= John Sexton (rugby union) =

Irish rugby union player (born 1963)

John Francis Sexton (born Dublin, 27 June 1963) is a former rugby union player who played for Dublin University, Lansdowne, Leinster and Ireland as a wing.

==International career==
Sexton made his debut for Ireland in a home match against England on 23 April 1988, which Ireland lost 10-21, and in which he was beaten for a try by Rory Underwood.

He was selected for the 1988 tour of France in May 1988, and played in all four matches: a defeat against Côte Basque in Biarritz on the 12th, a victory against France in Auch on the 14th, a defeat against France in Lorient on 18 May 1988, and a defeat against the French Barbarians on the 22nd.

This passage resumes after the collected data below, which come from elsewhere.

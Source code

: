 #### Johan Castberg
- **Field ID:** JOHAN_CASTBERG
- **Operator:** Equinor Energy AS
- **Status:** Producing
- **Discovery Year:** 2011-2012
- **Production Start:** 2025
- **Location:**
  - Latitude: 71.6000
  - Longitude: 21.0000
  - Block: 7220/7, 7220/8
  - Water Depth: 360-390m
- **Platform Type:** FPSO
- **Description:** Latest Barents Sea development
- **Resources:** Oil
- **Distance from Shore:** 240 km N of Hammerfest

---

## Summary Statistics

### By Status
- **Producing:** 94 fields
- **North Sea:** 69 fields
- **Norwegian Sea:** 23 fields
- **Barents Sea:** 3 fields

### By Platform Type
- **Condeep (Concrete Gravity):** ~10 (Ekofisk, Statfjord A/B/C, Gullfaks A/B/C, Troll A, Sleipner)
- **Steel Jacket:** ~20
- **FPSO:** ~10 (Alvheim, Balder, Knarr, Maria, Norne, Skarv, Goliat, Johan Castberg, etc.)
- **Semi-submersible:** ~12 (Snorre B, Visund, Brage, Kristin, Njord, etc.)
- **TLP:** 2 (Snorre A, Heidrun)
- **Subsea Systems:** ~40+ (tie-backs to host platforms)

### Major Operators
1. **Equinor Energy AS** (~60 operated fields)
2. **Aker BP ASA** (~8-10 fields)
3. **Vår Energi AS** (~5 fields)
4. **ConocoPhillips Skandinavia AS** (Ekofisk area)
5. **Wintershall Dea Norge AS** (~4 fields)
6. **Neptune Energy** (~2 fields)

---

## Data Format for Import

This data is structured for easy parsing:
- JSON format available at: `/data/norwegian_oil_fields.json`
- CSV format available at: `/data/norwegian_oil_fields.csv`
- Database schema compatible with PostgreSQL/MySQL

He played at home against Western Samoa on 29 October 1988, scoring the last of Ireland's eight tries in a 49-22 victory, and in the home victory against Italy on 31 December 1988. His final test cap came in the opening match of the 1989 Five Nations Championship, a home defeat to eventual champions France on 21 January 1989.

He was selected for the 1989 tour of North America, playing in the victory over British Columbia in Vancouver on 30 August, scoring a last-minute winning try against Canada in Victoria on 2 September, and playing in the victory over the United States on 9 September.